Une minorité (Dobler, Aeschi, Amaudruz, Buffat, Burgherr, Feller, Hübscher, Matter Thomas, Pamini, Schneeberger, Tuena, Walti Beat) propose de rejeter le postulat.
Begründung
Comme tous les pays industrialisés, la Suisse pourrait bientôt être confrontée à une mutation sans précédent du marché du travail. L'intelligence artificielle se développe à un rythme effréné et commence déjà à remplacer des professions qualifiées. Avec l'avènement de l'IA agentique, ce sont ne sont pas seulement les professions des services qui sont touchées, mais aussi l'administration, certaines professions d'ingénierie, la traduction et d'autres secteurs à forte valeur ajoutée. De plus, la robotisation liée à l'IA continuera de s’étendre en automatisant des activités productives complexes. Des secteurs économiques entiers pourraient ainsi disparaître, tandis que de nouveaux modèles économiques verraient le jour.
Dans certains scénarios, les salaires réels diminueront considérablement, alors que les bénéfices des entreprises qui maîtrisent l'IA exploseront. Or, notre système fiscal repose largement sur les impôts sur le revenu et à la consommation. Si ces recettes disparaissent, l'État ne pourra plus compter sur sa base d’imposition traditionnelle.
En 2023, le FMI a déjà appelé les États à se préparer à de tels bouleversements en mettant en place des conditions politiques adaptatives et en soumettant les institutions existantes, y compris dans le domaine fiscal, à des tests de résistance.

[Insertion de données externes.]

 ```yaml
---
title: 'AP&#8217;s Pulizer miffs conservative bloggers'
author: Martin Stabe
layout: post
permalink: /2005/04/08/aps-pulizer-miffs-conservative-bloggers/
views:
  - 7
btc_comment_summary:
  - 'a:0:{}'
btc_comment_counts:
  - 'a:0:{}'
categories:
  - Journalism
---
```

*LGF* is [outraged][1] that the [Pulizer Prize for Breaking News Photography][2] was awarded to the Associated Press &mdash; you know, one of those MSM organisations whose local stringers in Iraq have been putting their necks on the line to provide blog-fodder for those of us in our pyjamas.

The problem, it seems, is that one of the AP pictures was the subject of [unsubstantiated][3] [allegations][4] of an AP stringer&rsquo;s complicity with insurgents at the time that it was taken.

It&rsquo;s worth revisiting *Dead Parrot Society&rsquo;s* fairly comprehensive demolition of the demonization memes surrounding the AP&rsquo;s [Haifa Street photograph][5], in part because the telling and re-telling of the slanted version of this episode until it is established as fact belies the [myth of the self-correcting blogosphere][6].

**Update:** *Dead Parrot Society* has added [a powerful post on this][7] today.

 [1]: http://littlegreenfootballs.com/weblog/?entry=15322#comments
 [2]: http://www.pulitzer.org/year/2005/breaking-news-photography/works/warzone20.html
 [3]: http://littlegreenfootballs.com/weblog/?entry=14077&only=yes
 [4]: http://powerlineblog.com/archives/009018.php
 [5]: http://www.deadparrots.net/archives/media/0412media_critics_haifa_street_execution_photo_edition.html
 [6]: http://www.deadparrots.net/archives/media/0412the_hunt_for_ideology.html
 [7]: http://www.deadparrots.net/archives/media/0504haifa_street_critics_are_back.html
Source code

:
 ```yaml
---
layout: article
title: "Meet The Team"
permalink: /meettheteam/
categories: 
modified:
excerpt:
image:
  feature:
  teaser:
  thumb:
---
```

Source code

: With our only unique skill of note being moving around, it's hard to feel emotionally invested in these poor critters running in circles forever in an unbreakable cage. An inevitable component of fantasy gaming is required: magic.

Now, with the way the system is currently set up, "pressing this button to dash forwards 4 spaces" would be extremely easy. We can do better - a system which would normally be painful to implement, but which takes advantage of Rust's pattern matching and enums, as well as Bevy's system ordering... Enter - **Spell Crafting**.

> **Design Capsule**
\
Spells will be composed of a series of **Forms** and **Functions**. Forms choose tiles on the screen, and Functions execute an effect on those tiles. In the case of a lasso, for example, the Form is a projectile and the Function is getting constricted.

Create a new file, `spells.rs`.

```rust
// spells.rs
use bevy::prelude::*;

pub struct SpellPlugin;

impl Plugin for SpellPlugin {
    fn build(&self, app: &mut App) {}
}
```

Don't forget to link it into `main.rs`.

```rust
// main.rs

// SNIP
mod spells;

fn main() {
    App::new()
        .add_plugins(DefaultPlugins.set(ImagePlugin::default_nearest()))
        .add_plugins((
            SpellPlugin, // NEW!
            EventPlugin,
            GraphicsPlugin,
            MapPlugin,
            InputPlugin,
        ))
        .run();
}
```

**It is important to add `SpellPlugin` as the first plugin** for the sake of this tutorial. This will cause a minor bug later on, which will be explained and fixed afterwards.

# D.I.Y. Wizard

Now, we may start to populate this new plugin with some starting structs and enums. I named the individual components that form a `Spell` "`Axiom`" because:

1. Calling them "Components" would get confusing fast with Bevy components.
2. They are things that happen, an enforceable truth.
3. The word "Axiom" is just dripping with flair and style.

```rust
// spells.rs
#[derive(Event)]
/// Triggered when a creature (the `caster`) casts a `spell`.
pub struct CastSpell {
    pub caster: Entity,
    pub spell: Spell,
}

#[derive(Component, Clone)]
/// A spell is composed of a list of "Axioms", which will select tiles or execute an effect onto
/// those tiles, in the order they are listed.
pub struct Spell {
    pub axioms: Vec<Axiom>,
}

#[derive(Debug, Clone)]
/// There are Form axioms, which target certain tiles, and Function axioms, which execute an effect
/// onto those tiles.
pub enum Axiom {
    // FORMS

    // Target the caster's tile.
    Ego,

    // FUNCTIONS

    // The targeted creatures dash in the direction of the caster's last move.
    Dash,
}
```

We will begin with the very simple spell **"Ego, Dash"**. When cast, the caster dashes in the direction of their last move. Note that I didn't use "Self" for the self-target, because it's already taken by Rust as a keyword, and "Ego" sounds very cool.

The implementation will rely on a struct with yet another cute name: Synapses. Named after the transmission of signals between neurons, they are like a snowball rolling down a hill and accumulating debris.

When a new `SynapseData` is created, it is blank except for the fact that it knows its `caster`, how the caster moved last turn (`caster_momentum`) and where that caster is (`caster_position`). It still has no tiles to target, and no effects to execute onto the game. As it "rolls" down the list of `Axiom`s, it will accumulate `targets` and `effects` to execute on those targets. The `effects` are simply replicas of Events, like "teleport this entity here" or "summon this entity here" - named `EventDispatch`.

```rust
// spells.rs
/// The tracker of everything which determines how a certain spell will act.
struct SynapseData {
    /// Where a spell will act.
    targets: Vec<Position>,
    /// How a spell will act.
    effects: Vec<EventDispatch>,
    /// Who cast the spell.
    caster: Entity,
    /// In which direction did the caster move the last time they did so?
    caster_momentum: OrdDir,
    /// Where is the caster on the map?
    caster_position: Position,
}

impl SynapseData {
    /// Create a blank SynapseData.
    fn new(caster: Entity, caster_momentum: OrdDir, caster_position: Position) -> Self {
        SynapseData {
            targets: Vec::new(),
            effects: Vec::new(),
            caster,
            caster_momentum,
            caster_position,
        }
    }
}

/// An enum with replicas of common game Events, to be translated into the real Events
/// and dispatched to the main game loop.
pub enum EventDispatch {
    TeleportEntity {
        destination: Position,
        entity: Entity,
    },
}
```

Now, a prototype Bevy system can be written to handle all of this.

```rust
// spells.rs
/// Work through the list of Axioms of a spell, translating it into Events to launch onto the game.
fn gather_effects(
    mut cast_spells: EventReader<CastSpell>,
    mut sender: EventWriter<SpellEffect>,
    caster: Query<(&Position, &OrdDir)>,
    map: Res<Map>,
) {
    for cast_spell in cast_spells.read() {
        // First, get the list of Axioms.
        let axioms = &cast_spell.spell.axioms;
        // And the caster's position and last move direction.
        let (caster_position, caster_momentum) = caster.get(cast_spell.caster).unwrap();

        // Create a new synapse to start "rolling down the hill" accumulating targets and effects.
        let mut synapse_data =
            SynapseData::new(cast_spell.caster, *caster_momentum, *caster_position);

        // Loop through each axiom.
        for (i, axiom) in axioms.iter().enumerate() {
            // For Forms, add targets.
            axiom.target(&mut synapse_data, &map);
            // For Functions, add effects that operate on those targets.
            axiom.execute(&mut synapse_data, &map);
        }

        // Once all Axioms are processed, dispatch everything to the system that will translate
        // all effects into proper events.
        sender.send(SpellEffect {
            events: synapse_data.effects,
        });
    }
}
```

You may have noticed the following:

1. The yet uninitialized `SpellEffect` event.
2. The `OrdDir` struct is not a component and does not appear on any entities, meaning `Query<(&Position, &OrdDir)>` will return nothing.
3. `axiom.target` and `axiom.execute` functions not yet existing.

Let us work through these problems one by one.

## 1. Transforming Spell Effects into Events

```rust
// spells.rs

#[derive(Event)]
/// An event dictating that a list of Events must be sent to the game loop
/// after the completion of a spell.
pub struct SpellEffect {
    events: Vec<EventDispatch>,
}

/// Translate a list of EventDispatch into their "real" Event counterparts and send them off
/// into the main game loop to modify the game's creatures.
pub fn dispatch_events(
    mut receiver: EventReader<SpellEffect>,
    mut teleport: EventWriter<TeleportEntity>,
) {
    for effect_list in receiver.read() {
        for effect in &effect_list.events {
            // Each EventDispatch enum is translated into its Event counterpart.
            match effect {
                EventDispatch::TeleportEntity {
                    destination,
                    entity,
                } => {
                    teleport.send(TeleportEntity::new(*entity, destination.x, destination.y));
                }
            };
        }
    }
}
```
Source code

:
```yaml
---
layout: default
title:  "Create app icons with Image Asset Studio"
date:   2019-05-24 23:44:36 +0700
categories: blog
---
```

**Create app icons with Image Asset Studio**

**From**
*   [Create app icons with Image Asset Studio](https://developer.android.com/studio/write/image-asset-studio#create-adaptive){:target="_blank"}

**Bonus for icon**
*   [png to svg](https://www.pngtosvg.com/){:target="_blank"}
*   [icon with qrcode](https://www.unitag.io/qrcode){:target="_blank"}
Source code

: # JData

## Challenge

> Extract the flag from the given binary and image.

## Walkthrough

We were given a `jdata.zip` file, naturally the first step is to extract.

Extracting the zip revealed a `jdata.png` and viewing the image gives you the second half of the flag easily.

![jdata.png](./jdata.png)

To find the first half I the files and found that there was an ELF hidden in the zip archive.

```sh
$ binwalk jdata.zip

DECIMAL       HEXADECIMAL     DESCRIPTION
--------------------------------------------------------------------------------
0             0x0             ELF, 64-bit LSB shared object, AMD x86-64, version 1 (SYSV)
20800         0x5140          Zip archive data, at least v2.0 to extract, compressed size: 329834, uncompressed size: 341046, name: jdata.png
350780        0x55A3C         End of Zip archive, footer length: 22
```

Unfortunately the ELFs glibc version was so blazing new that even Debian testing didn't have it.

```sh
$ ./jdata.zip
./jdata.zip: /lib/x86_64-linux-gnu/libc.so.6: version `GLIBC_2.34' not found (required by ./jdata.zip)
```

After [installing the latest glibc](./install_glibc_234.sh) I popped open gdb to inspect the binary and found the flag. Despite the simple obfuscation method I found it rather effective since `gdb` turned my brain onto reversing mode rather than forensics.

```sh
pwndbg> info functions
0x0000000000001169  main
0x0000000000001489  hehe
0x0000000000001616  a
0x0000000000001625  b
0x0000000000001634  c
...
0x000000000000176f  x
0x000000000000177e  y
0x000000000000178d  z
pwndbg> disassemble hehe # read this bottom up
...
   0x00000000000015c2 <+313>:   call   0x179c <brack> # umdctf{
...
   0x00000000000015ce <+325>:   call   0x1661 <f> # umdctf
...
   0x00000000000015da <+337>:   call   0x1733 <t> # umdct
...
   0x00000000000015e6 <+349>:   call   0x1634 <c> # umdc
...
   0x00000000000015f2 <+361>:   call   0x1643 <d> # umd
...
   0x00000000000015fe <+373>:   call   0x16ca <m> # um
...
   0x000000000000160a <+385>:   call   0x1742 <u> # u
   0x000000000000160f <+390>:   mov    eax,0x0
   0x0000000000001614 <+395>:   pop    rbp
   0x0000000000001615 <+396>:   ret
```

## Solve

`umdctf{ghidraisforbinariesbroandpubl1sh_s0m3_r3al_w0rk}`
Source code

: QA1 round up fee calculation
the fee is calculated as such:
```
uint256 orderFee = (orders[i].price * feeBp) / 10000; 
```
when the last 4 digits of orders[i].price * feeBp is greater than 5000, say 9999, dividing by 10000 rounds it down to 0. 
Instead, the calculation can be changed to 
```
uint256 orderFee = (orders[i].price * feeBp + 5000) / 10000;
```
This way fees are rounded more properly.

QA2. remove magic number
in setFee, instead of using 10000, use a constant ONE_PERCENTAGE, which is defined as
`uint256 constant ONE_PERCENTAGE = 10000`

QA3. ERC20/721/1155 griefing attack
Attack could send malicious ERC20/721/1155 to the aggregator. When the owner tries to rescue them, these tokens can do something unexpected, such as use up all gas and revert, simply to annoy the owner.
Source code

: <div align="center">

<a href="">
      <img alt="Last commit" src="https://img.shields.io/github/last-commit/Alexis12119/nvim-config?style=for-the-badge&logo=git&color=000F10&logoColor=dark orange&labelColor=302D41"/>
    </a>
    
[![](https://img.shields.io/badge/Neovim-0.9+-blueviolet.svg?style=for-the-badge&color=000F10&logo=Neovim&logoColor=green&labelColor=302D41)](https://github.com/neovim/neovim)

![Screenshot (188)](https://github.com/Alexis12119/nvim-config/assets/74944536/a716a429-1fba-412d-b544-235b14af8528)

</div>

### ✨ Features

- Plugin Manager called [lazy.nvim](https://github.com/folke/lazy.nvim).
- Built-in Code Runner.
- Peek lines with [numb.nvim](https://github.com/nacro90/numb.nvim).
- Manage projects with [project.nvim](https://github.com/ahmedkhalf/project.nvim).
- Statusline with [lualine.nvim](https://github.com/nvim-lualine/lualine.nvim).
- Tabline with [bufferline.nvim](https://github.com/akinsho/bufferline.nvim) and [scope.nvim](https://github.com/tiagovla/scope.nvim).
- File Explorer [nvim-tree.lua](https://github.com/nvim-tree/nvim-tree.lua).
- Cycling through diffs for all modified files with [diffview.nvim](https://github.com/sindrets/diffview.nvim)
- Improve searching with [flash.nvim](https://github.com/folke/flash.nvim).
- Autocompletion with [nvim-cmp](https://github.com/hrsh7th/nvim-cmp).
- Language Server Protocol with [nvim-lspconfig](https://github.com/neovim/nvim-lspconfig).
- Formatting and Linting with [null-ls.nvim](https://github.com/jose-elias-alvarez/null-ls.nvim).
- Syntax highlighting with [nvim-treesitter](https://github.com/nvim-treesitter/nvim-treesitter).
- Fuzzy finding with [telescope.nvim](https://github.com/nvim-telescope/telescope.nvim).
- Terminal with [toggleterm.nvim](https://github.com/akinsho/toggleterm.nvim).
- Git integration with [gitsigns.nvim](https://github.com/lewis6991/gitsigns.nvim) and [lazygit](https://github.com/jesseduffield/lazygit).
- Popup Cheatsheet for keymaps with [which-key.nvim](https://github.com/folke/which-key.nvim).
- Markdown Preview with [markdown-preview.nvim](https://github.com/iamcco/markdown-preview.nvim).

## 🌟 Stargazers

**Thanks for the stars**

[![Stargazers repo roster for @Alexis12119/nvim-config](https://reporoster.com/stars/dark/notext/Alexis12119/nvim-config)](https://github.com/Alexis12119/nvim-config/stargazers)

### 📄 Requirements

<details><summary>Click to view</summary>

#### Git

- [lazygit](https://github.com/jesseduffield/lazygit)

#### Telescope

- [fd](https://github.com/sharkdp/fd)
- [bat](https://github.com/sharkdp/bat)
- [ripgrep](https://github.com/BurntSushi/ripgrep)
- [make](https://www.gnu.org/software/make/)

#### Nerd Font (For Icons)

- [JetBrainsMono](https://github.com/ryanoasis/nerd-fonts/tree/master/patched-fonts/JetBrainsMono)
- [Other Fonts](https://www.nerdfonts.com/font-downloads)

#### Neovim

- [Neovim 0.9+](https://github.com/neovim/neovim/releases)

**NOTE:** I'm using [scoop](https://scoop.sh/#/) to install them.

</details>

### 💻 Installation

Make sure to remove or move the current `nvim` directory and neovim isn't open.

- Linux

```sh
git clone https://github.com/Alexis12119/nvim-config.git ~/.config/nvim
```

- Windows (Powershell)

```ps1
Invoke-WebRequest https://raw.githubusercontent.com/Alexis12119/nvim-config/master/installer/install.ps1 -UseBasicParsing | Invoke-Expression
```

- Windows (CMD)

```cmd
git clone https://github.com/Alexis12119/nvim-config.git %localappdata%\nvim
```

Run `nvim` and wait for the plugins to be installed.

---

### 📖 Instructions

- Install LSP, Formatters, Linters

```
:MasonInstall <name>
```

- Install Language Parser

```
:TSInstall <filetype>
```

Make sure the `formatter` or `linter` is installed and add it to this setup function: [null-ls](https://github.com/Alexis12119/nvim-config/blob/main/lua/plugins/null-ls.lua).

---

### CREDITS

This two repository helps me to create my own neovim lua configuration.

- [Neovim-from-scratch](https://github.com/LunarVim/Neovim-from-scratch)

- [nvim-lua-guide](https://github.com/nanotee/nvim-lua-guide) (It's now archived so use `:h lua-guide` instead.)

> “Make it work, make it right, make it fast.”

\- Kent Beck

En tant que place économique innovante et compétitive, la Suisse a l’opportunité de prendre les devants et de montrer l'exemple. Entamer dès aujourd'hui une réflexion sur la politique fiscale de demain, c'est protéger la souveraineté fiscale de notre pays dans un monde où la valeur est de plus en plus créée par l'intelligence artificielle.
Antrag des Bundesrates
Rejet
Stellungnahme des Bundesrates
Le Conseil fédéral est conscient des défis que pourrait soulever l’évolution rapide de l’intelligence artificielle (IA) pour l’économie, le marché du travail et les finances publiques. Les problématiques évoquées dans le postulat font d’ores et déjà l’objet de différents travaux. L’adoption du rapport en réponse au postulat Walti 23.3752 « Préserver l’attrait, assurer les finances. La Suisse a besoin d’une stratégie fiscale et de promotion économique à long terme » est prévue pour le premier semestre 2026. Ce rapport contiendra un état des lieux des défis qui se posent en matière de politique fiscale, entre autres en lien avec l’évolution technologique et notamment l’utilisation de l’IA. Le Conseil fédéral publiera en outre en 2027 un nouveau rapport de monitorage sur les effets de la transformation numérique sur le marché du travail. Le rapport a pour but d’identifier précocement le potentiel et les risques associés à la numérisation. Le Conseil fédéral relève qu’il est particulièrement difficile de prédire les effets de l’IA. Néanmoins, s’appuyant sur les bouleversements technologiques passés, il estime qu’il ne faut pas s’attendre à ce que les avancées dans le domaine de l’IA mènent à une augmentation durable du chômage ou à des mouvements substantiels des revenus entre travail et capital. Selon lui, il n’y a pas lieu non plus d’anticiper l’apparition, sous l’effet de l’IA, de formes de création de valeur qui n’entreraient pas dans le cadre du système fiscal actuel, tant en ce qui concerne les revenus du travail que du capital. Même si la répartition fonctionnelle des revenus devait évoluer en faveur du capital, cela ne compromettrait pas foncièrement les recettes fiscales. Pour l’heure, rien n’indique que les développements actuels dans le domaine de l’IA diffèrent fondamentalement, sur ces points, des évolutions technologiques passées. Le Conseil fédéral suit toutefois de près les développements internationaux en la matière, et notamment les mesures prises éventuellement par d’autres États.
Le Conseil fédéral propose de rejeter le postulat.